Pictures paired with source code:
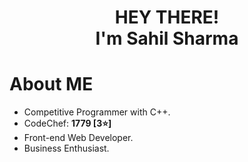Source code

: <div align="center">
  <h1> HEY THERE!<br>I'm Sahil Sharma </h1> 
    
</div>
<div>
  <h1> About ME </h1>
  <ul>
    <li> Competitive Programmer with C++. </li>
    <li> CodeChef: <strong> 1779 [3⭐]</strong> </li>
    <li> Front-end Web Developer. </li>
    <li> Business Enthusiast. </li>
  </ul>
</div>



<!--### Hi there 👋

<!--
**Sahil3130/Sahil3130** is a ✨ _special_ ✨ repository because its `README.md` (this file) appears on your GitHub profile.

Here are some ideas to get you started:

- 🔭 I’m currently working on ...
- 🌱 I’m currently learning ...
- 👯 I’m looking to collaborate on ...
- 🤔 I’m looking for help with ...
- 💬 Ask me about ...
- 📫 How to reach me: ...
- 😄 Pronouns: ...
- ⚡ Fun fact: ...
-->
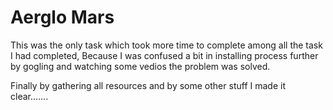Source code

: # Aerglo Mars

This was the only task which took more time to complete among all the task I had completed, Because I was confused a bit in installing process further by gogling and watching some vedios the problem was solved.

Finally by gathering all resources and by some other stuff I made it clear.......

> **Problem description**:
The result should be an exact repetition of all the records. Drop the pictures.

> **Response to the task**:
Source code

: <div align="center">
  <h1> HEY THERE!<br>I'm Sahil Sharma </h1> 
    
</div>
<div>
  <h1> About ME </h1>
  <ul>
    <li> Competitive Programmer with C++. </li>
    <li> CodeChef: <strong> 1779 [3⭐]</strong> </li>
    <li> Front-end Web Developer. </li>
    <li> Business Enthusiast. </li>
  </ul>
</div>



<!--### Hi there 👋

<!--
**Sahil3130/Sahil3130** is a ✨ _special_ ✨ repository because its `README.md` (this file) appears on your GitHub profile.

Here are some ideas to get you started:

- 🔭 I’m currently working on ...
- 🌱 I’m currently learning ...
- 👯 I’m looking to collaborate on ...
- 🤔 I’m looking for help with ...
- 💬 Ask me about ...
- 📫 How to reach me: ...
- 😄 Pronouns: ...
- ⚡ Fun fact: ...
-->
Source code

: # Aerglo Mars

This was the only task which took more time to complete among all the task I had completed, Because I was confused a bit in installing process further by gogling and watching some vedios the problem was solved.

Finally by gathering all resources and by some other stuff I made it clear.......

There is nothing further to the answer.